Ok I am reading again "the complete mead maker" by ken schramm. I am so new to this and there is so much conflicting info some say heat other say no heat. I just read the chapter in Ken Schramm's book. I don't know how you feel about your honey but I consider it' liquid gold'. I have only been beekeeping since October of last year and am enjoying it so much. According to Ken Schramm he doesn't heat and I completely understand that heating would destroy many of the properties and aroma of my honey. Since I consider my honey very precious I really don't want to waste a drop. Ok NO HEATING!
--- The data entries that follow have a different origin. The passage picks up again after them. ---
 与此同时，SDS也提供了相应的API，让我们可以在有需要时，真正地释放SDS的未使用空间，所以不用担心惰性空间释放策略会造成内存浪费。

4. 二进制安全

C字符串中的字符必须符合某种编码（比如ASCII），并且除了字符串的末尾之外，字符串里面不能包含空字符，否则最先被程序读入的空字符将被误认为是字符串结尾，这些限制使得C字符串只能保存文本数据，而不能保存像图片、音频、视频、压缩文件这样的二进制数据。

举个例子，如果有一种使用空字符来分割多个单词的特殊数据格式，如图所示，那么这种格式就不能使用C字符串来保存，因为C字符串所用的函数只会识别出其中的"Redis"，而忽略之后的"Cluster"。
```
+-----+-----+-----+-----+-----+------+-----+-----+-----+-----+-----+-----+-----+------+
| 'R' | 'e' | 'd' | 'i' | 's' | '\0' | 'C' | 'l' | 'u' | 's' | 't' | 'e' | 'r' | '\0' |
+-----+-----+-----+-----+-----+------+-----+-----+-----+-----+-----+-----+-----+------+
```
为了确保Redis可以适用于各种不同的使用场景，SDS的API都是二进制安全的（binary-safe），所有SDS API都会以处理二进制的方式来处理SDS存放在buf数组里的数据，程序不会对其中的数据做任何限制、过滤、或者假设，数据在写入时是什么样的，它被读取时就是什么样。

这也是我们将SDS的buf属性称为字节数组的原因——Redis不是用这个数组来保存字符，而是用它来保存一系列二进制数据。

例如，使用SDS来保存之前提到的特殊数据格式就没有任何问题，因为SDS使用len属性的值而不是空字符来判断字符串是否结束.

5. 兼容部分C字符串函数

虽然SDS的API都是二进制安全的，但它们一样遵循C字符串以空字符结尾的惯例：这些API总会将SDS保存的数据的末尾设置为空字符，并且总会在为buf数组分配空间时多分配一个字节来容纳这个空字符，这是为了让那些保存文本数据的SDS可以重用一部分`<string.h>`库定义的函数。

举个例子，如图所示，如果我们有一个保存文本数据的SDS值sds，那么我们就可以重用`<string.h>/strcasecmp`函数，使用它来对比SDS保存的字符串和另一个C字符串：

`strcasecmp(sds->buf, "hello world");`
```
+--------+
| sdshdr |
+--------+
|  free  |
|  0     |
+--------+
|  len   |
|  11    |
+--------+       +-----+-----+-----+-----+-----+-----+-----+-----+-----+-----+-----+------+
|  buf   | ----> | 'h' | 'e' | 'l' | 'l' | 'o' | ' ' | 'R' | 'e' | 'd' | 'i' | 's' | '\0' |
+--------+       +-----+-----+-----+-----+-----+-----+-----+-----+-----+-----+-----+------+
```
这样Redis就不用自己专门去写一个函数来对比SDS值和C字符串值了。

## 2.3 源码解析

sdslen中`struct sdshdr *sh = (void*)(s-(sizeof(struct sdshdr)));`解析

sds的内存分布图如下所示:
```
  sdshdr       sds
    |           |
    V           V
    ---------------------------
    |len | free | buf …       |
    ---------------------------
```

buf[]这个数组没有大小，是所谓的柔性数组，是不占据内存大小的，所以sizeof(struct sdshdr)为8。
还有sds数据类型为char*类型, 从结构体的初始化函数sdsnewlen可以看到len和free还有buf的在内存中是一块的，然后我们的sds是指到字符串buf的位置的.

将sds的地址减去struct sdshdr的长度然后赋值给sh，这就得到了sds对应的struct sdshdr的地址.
I am using TBH so I do not yield has much honey as the traditional Langstroth hive. I always say that when ever my bees sting me "my honey is just tasting sweeter!"
I have given most away to family and friends everyone says it is delicious. I have not quite 5 lbs to work with. I was thinking I might be able to harvest a little more but there was brood in the comb. So I need to wait. I split my hives earlier in the season so I went from two hives to four. All queens are doing well and laying well. I just want more honey!! You cannot use a queen excluder in a TBH so the queen lays where she wants. 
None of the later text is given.